Worunter Gustav besonders leidet, ist der Verlust des Lieblingsbruders Ernst. Der zwei Jahre Jüngere (von den insgesamt zwölf Geschwistern eines der sechs, die überhaupt überleben) stirbt im April 1875 an einem Herzleiden. Gustav reagiert auf die Katastrophe mit den Mitteln der Musik und komponiert eine Oper, in der er das Schicksal der Titelfigur (»Ernst, der Herzog von Schwaben«) mit dem Gedenken an den geliebten Bruder verknüpft.
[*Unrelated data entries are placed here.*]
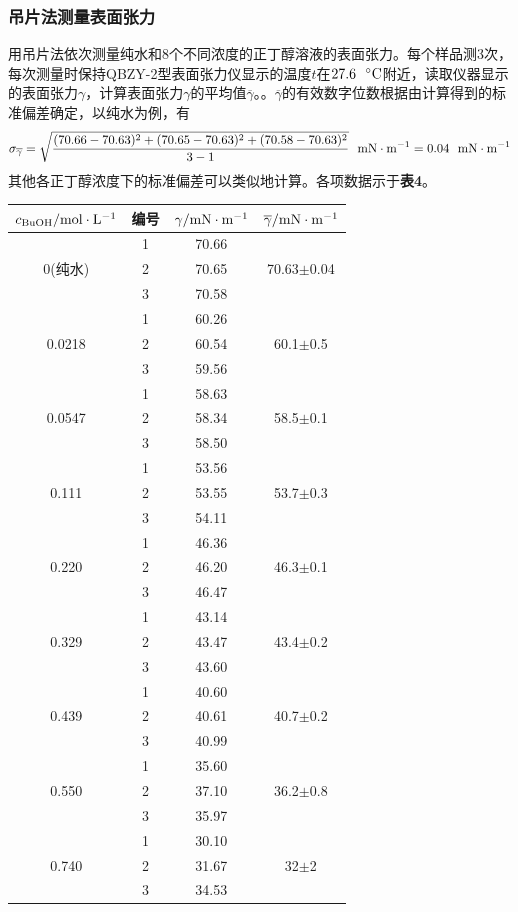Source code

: \documentclass[12pt]{article}
\begin{document}
 \subsubsection{吊片法测量表面张力}
 用吊片法依次测量纯水和8个不同浓度的正丁醇溶液的表面张力。每个样品测3次，每次测量时保持QBZY-2型表面张力仪显示的温度$t$在$27.6\ \ {\rm ^{\circ}C}$附近，读取仪器显示的表面张力$\gamma$，计算表面张力$\gamma$的平均值$\overline{\gamma}$。。$\overline{\gamma}$的有效数字位数根据由计算得到的标准偏差确定，以纯水为例，有
 $$
 \sigma_{\overline{\gamma}}=\sqrt{\frac{(70.66-70.63)^{2}+(70.65-70.63)^{2}+(70.58-70.63)^{2}}{3-1}}\ \ {\rm mN\cdot m^{-1}}=0.04\ \ {\rm mN\cdot m^{-1}}
 $$
 其他各正丁醇浓度下的标准偏差可以类似地计算。各项数据示于\textbf{表4}。
 \begin{table}[h]
	\centering
	\begin{tabular}{cccc}
		\toprule
		$c_{\rm BuOH}/{\rm mol\cdot L^{-1}}$ & 编号 & $\gamma /{\rm mN\cdot m^{-1}}$  & $\overline{\gamma}/{\rm mN\cdot m^{-1}}$  \\
		\midrule
~      & 1&70.66 & ~ \\
0(纯水) & 2  & 70.65 & 70.63$\pm$0.04\\
~      & 3  &70.58 &  \\
\midrule
~      & 1  &60.26 & ~ \\
0.0218 & 2  &60.54 & 60.1$\pm$0.5\\
~      & 3  &59.56 &  \\
\midrule
~      & 1  &58.63 & ~ \\
0.0547 & 2  &58.34 & 58.5$\pm$0.1\\
~      & 3  &58.50 &  \\
\midrule
~      & 1  &53.56 & ~ \\
0.111  & 2  &53.55 & 53.7$\pm$0.3\\
~      & 3  &54.11 &  \\
\midrule
~      & 1  &46.36 & ~ \\
0.220  & 2  &46.20 & 46.3$\pm$0.1\\
~      & 3  &46.47 &  \\
\midrule				
~      & 1  &43.14 & ~ \\
0.329  & 2  &43.47 & 43.4$\pm$0.2\\
~      & 3  &43.60 &  \\
\midrule		
~      & 1  &40.60 & ~ \\
0.439  & 2  &40.61 & 40.7$\pm$0.2\\
~      & 3  &40.99 &  \\
\midrule	
~      & 1  &35.60 & ~ \\
0.550  & 2  &37.10 & 36.2$\pm$0.8\\
~      & 3  &35.97 &  \\
\midrule	
~      & 1  &30.10 & ~ \\
0.740  & 2  &31.67 & 32$\pm$2\\
~      & 3  &34.53 &  \\
		\bottomrule
	\end{tabular}
\end{table}
\par 
 
\end{document}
Die Weichen für seinen Weggang aus Iglau werden noch im selben Jahr während eines Ferienaufenthaltes auf dem acht Kilometer entfernten Landgut Rostov gestellt, wo der dortige Domänenverwalter auf die außergewöhnliche Begabung seines jungen Gastes aufmerksam wird. Dieser Gustav Schwarz, selber hochmusikalisch, ist es, der Vater Bernard Mahler sowohl mit brieflichen Appellen wie in persönlicher Vorsprache die Zustimmung abringt, seinen Ältesten zum Musikstudium nach Wien gehen zu lassen. Zum Vorspielen bei dem renommierten Konzertpianisten, Herausgeber der Schubert-Klavier-Sonaten und Professor am Konservatorium der Gesellschaft der Musikfreunde, Julius Epstein, begleitet er ihn sogar persönlich in die Hauptstadt. Sein Einsatz lohnt sich: Spätestens, als der Kandidat nach dem Abspielen herkömmlicher Talentproben zum Intonieren eigener Kompositionen übergeht, erkennt Epstein, welches Genie er vor sich hat, und läßt Vater Mahler ausrichten: »Der wird Ihre Schnapsfabrik nicht übernehmen.«
Rasch ist ein Untermietzimmer für den angehenden Musikstudenten gefunden: Im 4. Stock des Hauses Margaretenstraße 7 hält der siebzehnjährige Gustav Mahler Einzug. Bei Franz Krenn belegt er die Fächer Komposition und Kontrapunkt, bei Robert Fuchs Harmonielehre, an der Universität besucht er die Vorlesungen von Anton Bruckner, und Julius Epstein, für die weitere Vervollkommnung am Klavier zuständig, ist und bleibt der große Gönner, der ihm auch zuredet, das wenig verlockend erscheinende Kapellmeisterengagement anzunehmen: beim Kurorchester in dem oberösterreichischen Thermalbad Hall. Kommentar des 28 Jahre Älteren: «Egal, wo Sie beginnen – Sie werden bald andere Stellungen finden.«
Gustav Mahler findet sie in Laibach, Olmütz, Prag und Leipzig. 1888 wird er Chef der Budapester Oper, 1891 erster Kapellmeister am Hamburger Stadttheater, 1897 Direktor der k.k. Hofoper in Wien.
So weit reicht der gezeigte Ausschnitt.